Souveränen Umgang mit einem schwierigen Stoff legte das Ensemble des Dramas "Jenseits von Eden" auf der Bühne des Kurtheaters an den Tag. Foto: Keck Foto: Schwarzwälder-Bote

Das Ensemble von "Jenseits von Eden" bewältigt provokanten Stoff in überzeugender Manier

Von Gerhard Keck

Freudenstadt. John Steinbecks gewaltiges Epos "Jenseits von Eden" in eine angemessene Bühnenfassung zu pressen, ist eine Herausforderung besonderer Art. Des Literatur-Nobelpreisträgers prägnante Zeichnung von Charakteren und seine ausufernde Fabulierlust müssten, so die Vermutung, in Dramenform zwangsläufig holzschnittartige Formen annehmen.

Was jedoch das Ensemble in einer Produktion des Euro-Studios Landgraf aus der über 700 Seiten starken Romanvorlage, übersetzt und dramatisiert von Ulrike Syha, unters Publikum im Kurtheater brachte, war schon aller Ehren wert. Dennoch: Wer Steinbecks voluminöses Gesellschaftspanorama inhaltlich nicht in allen Facetten parat hat, droht sich mitunter im Wust von Personen, Zusammenhängen und Rückgriffen zu verlieren.

Das Drama unter der Regie von Alexander Schilling ist ein ehrgeiziges Unterfangen. Mit harten Schnitten wie in der Filmproduktion, stetigen Perspektivenwechseln, durch zwei Spielebenen raffiniert arrangiert, und aufs Äußerste verknappten narrativen Elementen arbeitet das Ensemble den Plot auf. Er ist großteils harte Kost, thematisch jenseits des Garten Edens, des Paradieses, angesiedelt. Überlebenskampf pur in karger Natur wird den Menschen abverlangt. Dazu gesellen sich Familienkonstellationen, die den Blick freigeben für unterschiedlichste Charaktere, personifiziert hauptsächlich in der metaphorischen Erzählung des ungleichen Brüderpaars Kain und Abel.

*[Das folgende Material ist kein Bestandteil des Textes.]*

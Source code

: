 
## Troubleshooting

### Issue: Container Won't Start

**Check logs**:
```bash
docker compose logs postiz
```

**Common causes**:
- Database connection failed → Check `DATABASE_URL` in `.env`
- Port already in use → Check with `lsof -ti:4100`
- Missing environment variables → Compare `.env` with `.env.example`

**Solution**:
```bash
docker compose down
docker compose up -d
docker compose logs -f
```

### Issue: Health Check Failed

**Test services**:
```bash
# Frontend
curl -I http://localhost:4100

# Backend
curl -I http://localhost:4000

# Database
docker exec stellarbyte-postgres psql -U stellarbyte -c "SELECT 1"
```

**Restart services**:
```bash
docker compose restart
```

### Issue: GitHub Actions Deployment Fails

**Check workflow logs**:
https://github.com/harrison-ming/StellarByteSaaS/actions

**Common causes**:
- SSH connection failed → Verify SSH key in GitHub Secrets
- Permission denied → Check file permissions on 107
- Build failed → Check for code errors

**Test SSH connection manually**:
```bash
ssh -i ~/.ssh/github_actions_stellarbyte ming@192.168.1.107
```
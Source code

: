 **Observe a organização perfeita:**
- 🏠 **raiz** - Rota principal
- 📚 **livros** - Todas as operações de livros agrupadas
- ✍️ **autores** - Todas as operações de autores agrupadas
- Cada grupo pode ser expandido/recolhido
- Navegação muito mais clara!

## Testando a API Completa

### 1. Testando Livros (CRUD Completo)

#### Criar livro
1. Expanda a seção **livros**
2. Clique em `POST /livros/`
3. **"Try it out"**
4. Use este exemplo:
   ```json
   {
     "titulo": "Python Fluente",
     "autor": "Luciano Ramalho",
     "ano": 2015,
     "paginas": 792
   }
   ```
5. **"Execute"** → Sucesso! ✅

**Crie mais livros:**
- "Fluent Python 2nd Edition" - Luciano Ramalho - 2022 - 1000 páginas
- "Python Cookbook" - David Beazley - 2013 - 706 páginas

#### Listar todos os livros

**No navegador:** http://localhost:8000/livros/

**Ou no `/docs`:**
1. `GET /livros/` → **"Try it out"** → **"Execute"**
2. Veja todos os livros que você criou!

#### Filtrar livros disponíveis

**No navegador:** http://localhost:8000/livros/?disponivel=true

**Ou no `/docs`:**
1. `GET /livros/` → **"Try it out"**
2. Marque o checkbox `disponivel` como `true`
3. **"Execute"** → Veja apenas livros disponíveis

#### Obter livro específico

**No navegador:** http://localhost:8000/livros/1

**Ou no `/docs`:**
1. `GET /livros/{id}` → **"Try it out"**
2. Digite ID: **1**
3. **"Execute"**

Nicht nur, dass die provokante Frage "Soll ich meines Bruders Hüter sein?" die grundsätzliche Problematik von Verantwortlichkeit für Geschwister aufwirft. Wie stark sind Neid und Hass verankert? Es geht jedoch noch weiter: Wie gehen Eltern mit den emotionalen Bedürfnissen ihrer Kinder um? Wie wirkt sich einseitige Bevorzugung aus am Beispiel von Caleb und Aron Trask?

Adam Trask sieht sich in seiner Selbstspiegelung als versagender Vater, der Calebs Ringen um Anerkennung missdeutet und die Folgen daraus zu verantworten hat. Aber da ist schließlich auch seine Frau Cathy, ein Ausbund an Schlechtigkeit schon in jungen Jahren. Sie geht im wahrsten Sinne des Wortes über Leichen, eine Medusa mit todbringendem Schlangenhaupt. Der "Trottel" von Ehemann, wie sie sich ausdrückt, hat ihr nichts entgegenzusetzen. Die Zwillinge, die sie geboren hat, kann er ihretwegen in den Brunnen werfen. Ihre Zukunft liegt weiterhin in der Prostitution als alles beherrschende Puffmutter. Feuer und Tod umgeben sie, metaphorisch angelegt im knallroten Kleid. Der neue Garten Eden, den Adam ihr in Kalifornien erschaffen will, ist für sie kein Äquivalent für ihr unersättliches Verlangen nach Ungebundenheit und ihre hedonistische Einstellung. Katastrophale Folgen für die Familie nimmt sie kaltschnäuzig in Kauf.

Mehrfacheinsätze des Ensembles kennzeichnen die Rollenverteilung in dem Stück, das den roten Faden der opulenten generationsübergreifenden Vorlage verfolgt: Jochen Horst, Benjamin Kernen, Lukas Hötzel, Alice von Lindenau, Carsten Klemm, Helge Gutbrod/Tim Mackenbrock, Iris Boss und Thomas Martin stehen für hoch motiviertes Personal. Wenn es schon etwas zu bemäkeln gibt: Es ist durchaus vorstellbar, dass die eine oder andere Figur noch schärfer zu konturieren sei. Zu nennen wären beispielsweise Adam Trasks chinesischer Diener Lee, der, philosophisch ambitioniert, dem Klischee vom radebrechenden Asiaten Paroli bietet, oder der Erfinder und Farmer Samuel Hamilton, der das Herz auf dem rechten Fleck hat.

Der Beifall am Ende der Aufführung ist anhaltend, aber nicht euphorisch. Es ist anzunehmen, dass er unter dem Eindruck von Ergriffenheit steht, die über den Theaterabend hinausreicht.